I find Python's list comprehensions mind-numbing in many simple cases, such as [x for x in xs if some_condition(x)] rather than just xs.filter(some_condition). We're repeating the variable name three times and zero of those times convey any useful information, and we don't find out until the very end of the line that the everything except "[", "]" and "some_condition" was ignorable.

And in cases where a data-deriving loop has so much going on directly in the loop body that it makes map/filter/reduce hard to read, there's very often some refactoring that would improve either version.


This is the one case where python's list comprehension syntax isn't so efficient. Don't worry about it - be consistent and use it nevertheless. It doesn't matter much.

In the cases where x gets also transformed or you do some unpacking the syntax is very efficient and easy to read: [f(y) for x, y in items if g(x)]. Basically it's a poor man's relations programming (think databases). It's brilliant. (And definitely easier to read and write than the Haskell list comprehension syntax).


In this particular case I find the more succinct map/filter a little easier to grok, but as soon as you have a bunch more clauses with some flatMap() and reduce(), the "functional" way can get out of hand quickly.

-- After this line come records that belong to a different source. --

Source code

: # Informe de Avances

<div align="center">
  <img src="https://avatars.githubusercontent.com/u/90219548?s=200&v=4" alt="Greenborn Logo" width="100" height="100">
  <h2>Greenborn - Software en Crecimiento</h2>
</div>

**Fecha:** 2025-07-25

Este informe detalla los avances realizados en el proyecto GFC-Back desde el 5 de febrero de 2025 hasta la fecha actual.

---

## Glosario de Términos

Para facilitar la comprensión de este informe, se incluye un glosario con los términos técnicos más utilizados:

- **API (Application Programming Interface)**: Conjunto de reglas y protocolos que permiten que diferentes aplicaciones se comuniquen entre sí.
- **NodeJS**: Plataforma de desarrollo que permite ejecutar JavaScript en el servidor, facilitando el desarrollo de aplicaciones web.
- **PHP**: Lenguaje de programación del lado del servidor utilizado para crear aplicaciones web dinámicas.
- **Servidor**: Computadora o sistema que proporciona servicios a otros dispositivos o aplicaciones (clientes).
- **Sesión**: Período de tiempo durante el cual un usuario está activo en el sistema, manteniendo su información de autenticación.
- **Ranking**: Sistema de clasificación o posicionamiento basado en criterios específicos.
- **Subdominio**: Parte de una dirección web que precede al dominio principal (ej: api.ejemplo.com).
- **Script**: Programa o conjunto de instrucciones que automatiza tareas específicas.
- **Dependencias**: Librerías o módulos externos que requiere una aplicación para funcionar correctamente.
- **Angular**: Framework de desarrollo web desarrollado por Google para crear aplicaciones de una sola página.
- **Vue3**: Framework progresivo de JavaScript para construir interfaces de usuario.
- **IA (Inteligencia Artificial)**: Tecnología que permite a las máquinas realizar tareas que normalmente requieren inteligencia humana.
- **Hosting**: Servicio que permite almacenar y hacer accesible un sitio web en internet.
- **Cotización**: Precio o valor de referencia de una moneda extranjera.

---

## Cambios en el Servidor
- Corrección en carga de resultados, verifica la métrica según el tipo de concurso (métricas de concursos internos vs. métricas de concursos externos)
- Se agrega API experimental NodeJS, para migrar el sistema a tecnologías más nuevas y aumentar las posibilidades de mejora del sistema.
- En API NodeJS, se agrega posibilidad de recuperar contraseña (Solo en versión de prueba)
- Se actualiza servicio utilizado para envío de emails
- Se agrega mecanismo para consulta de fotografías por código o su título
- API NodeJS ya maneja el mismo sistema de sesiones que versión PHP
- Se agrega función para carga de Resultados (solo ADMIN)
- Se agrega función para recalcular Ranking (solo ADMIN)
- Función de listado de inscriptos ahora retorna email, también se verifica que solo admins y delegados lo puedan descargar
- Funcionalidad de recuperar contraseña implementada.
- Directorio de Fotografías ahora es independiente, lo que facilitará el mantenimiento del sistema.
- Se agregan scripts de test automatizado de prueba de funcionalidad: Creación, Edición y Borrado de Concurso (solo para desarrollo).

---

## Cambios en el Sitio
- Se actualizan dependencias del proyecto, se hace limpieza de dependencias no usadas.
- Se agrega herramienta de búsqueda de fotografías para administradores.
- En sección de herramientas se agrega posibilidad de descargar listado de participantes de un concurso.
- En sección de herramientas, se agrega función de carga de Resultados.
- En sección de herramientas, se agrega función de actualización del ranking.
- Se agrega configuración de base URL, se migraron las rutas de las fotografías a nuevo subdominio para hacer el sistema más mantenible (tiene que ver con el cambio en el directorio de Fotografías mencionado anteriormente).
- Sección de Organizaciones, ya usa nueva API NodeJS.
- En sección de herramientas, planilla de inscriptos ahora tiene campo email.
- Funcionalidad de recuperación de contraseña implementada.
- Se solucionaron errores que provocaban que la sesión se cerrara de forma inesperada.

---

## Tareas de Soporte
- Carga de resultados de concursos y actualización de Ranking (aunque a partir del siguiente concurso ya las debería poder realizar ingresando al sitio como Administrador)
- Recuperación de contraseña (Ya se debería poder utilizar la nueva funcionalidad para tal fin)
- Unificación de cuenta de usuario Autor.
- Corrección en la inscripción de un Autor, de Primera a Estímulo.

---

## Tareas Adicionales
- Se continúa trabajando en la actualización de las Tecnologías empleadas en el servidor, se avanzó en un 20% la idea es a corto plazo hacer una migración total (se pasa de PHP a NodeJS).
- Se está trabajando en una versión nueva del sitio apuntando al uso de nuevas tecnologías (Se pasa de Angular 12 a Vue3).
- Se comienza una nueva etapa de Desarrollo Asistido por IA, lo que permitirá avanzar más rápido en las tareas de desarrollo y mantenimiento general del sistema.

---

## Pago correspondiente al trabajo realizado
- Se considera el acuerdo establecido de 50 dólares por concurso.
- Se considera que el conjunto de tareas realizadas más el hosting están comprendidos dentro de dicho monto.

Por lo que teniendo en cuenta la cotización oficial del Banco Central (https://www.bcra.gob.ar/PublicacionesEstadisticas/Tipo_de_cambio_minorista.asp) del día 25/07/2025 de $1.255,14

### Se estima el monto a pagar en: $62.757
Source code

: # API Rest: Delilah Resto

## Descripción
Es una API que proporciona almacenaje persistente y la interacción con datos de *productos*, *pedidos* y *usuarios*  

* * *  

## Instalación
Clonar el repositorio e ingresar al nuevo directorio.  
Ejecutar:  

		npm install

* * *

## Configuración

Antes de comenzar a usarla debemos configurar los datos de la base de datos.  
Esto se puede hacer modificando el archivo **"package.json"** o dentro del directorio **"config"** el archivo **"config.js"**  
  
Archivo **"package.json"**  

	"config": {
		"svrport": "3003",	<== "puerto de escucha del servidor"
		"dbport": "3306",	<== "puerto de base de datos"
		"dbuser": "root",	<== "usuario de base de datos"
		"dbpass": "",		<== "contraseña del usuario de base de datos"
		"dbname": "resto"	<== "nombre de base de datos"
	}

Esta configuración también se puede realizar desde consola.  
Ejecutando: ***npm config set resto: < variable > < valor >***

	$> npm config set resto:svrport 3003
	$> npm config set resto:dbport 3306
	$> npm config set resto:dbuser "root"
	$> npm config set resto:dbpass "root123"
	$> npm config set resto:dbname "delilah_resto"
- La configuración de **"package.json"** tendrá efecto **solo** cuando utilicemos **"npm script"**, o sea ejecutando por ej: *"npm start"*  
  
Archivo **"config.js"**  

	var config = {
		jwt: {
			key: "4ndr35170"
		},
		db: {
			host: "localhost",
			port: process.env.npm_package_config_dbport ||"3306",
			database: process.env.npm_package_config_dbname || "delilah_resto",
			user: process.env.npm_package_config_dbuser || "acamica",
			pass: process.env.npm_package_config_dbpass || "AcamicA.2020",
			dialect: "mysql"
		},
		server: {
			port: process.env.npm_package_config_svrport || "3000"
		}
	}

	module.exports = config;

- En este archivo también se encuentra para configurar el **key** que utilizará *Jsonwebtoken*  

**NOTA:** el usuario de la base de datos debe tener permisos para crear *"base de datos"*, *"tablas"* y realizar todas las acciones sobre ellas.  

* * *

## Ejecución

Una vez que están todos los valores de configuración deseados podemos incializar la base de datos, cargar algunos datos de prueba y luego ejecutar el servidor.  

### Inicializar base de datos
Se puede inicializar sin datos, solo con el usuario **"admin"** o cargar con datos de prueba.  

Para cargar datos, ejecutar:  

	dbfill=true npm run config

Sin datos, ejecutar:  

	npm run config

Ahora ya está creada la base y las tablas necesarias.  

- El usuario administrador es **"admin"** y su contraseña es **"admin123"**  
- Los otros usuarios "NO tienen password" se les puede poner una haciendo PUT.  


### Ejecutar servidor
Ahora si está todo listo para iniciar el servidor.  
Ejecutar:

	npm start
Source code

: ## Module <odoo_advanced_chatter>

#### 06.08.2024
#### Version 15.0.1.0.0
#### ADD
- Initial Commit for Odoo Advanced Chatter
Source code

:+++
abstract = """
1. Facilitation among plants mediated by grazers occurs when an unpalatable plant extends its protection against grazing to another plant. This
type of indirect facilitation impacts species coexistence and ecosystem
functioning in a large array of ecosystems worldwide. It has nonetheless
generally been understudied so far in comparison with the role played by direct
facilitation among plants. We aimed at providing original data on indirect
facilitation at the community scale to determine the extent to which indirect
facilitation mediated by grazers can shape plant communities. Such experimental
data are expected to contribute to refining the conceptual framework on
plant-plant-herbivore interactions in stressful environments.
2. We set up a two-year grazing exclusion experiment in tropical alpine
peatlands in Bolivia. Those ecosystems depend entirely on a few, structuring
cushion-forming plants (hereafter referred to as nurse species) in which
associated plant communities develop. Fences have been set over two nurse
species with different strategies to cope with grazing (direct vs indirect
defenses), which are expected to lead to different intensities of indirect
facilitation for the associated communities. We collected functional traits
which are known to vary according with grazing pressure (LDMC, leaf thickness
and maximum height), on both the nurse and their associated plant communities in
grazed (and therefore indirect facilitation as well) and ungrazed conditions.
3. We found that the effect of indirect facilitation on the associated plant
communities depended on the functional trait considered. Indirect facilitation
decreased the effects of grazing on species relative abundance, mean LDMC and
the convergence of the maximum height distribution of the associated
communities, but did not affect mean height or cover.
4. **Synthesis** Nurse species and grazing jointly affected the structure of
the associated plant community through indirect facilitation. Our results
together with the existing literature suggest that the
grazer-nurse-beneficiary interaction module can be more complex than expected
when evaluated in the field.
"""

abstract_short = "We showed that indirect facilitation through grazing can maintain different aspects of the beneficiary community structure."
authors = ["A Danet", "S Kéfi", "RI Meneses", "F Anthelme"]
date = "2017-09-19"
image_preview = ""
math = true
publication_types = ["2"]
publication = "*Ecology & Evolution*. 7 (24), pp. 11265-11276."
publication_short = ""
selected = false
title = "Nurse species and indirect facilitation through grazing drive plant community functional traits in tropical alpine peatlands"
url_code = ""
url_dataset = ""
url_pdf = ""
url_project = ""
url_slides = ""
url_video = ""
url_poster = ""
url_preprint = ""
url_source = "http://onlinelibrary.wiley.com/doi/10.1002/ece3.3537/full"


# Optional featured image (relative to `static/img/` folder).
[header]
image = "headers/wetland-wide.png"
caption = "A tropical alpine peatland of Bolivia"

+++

Funnily enough, I find exactly the opposite: for me, the functional style is significantly easier to work with when things get crazy. I think this is mostly because you tend to be composing recognisable patterns, which in turn means the only custom code you’re writing is the “interesting” parts, like deciding exactly which data to select or exactly how to combine each pair of elements. With lots of loops and conditionals and early exits, I also have to work out whether the code is really doing what it looks like or whether there are edge cases that work differently, and even the “what it looks like” part can wind up scattered across several places in the code that are some distance apart.

Some of the projects I work on do a lot of quite intricate manipulations of complicated data structures. Earlier incarnations were written in Python, but even there I found myself using a functional style for most of these situations as the code base grew in size and complexity. More recently, for various reasons including that one, I’ve been writing this sort of code in Haskell, a language designed for that programming style and therefore cleaner in both syntax and semantics. IMHO, it would be hard to overstate how much easier the newer code is both to write originally and to read, fix and extend later. Possibly the most striking thing is how much shorter the code is: the functional style combined with a language and libraries designed to support it really is remarkably expressive for data crunching work compared to the “longhand” form of writing out all of the loops and conditionals manually.